Hassan had a restless night. Horrible dreams awoke him every instant, and yet he never wholly awoke, one phantom constantly supplanted the other in his agitated brain.
The raging blast broke open one of the windows and beat furiously against the wall, so that the coloured glasses crashed down upon the floor.
Aroused by the uproar, and gazing but half awake at the window, he saw the long curtain slowly approaching him as if some Dzhin were inside and had come thither to terrify him.
"Who is that?" cried Hassan in terror, laying his hand on his sword.
It was no one.

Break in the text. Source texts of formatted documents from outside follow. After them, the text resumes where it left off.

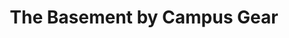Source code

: ---
title: "The Basement by Campus Gear"
url: /evanston/the-basement-by-campus-gear/
shop: Kleidung
---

It was only the wind which had stiffened out the curtains, expanding them like a banner and blowing gustily into the room.
Hassan seized the curtain, pulled it away from the window, fastened it up by its golden tassels, and laid him down again. The wind returned to torment him and again worried the curtain till it had succeeded in unravelling the tassels, and again blew the curtain into the room.
And then the tapestries of the door and the divans began fluttering and flapping as if someone was tugging away at their ends, and the flame of the night-lamp on the tripod flickered right and left, casting galloping shadows on the wall.
"What is that? Have the devils been let loose in this palace?" Hassan asked himself in amazement.
The closed doors jarred in the blast as if someone was banging at them from the outside, and every now and then the bang of a window-shutter would respond to the howling of the blast.